In 1844 Samuel Morse used this telegraph key to send the message “What hath God wrought” on the experimental line between Washington, DC and Baltimore, Maryland. Courtesy: Smithsonian Institution
Telegraph Keys
A detail of the first telegraph message sent by Samuel Morse in 1844. The word represented is the “What” in the message “What hath God wrought”. The handwriting is Morse’s, although his penciled text was written over in ink by a friend. Courtesy: Library of Congress, Samuel Finley Breese Morse Papers.
The Great Eastern

One of the most important ways that electricity and magnetism have been put to use is making communication faster and easier. In this day of instant messaging, cell phones, and pagers, it’s hard to imagine a time when messages had to be written and might spend weeks or even months reaching their destination. They had to be carried great distances by ships, wagon, or even by horseback—you couldn’t just call somebody up to say hello. That all changed when inventors began using electricity and magnetism to find better ways for people to talk to each other.

The telegraph was first conceived of in the 1700s, but few people pursued it. By the 1830s, however, advancements in the field of electromagnetism, such as those made by Alessandro Volta and Joseph Henry, created new interest in electromagnetic communication. In 1837, English scientist Charles Wheatstone opened the first commerical telegraph line between London and Camden Town, a distance of 1.5 miles. Building on Wheatstone's ideas, Samuel Morse, an American artist and inventor, designed a line to connect Washington, DC and Baltimore, Maryland in 1844.

Morse’s telegraph was a simple device that used a battery, a switch, and a small electromagnet, but it allowed people miles apart to communicate instantly. Although Morse is often credited with inventing the telegraph, his greatest contribution was actually Morse Code, a special language designed for the telegraph.

Morse's commercialization of the telegraph spread the technology quickly. In 1861 California was connected to the rest of the United States with the first transcontinental telegraph line. Five years later, engineers found a way of spanning the Atlantic Ocean with telegraph lines, thus connecting the United States and Europe. This was an enormous and challenging job.
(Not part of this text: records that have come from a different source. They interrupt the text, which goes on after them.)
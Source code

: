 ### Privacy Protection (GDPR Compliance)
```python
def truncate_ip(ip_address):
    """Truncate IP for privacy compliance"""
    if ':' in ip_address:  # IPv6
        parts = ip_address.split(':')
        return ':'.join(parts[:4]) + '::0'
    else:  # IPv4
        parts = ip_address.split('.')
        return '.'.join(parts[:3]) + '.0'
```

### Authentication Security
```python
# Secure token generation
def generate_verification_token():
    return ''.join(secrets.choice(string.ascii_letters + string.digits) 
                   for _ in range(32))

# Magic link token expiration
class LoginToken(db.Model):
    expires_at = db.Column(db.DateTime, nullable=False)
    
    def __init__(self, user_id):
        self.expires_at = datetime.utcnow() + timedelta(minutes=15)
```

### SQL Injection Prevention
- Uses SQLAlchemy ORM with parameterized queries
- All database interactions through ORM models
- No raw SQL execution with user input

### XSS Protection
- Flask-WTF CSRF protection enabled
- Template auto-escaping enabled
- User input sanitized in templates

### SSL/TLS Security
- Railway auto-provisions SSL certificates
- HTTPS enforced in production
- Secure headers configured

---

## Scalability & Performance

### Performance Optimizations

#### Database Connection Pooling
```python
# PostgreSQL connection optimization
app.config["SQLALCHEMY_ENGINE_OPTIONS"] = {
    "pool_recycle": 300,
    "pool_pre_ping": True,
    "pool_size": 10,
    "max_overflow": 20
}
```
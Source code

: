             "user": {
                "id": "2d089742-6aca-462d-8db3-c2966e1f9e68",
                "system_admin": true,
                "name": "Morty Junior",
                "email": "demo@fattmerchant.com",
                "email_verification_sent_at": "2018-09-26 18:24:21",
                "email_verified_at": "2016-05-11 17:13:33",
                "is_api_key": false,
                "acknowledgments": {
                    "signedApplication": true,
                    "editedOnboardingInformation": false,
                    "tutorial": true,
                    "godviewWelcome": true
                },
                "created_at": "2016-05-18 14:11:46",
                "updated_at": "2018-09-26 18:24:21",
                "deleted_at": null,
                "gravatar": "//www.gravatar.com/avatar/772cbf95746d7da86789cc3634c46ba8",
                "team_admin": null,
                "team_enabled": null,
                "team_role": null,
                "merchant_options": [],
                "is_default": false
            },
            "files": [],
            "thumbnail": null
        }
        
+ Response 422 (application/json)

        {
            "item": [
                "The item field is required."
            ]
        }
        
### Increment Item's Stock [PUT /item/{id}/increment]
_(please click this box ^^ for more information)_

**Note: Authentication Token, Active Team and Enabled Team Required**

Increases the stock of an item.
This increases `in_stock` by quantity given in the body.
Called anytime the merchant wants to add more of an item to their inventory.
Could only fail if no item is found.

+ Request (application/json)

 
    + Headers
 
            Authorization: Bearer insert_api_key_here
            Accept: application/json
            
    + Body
To do it engineers had to use a huge ship called The Great Eastern to lay the cable across the ocean. It was the only ship with enough room to store all that cable. The world was connected by wire before the nation was connected by rail—the transcontinental railroad wasn’t completed until 1869! The telegraph was the key to fast, efficient railroad service. The railroads and the telegraph expanded side-by-side, crisscrossing every continent, except Antartica, in the late 1800s. In the late 19th and early 20th centuries, telegraphy became a very lucrative business for companies such as Western Union. It also provided women with new career options.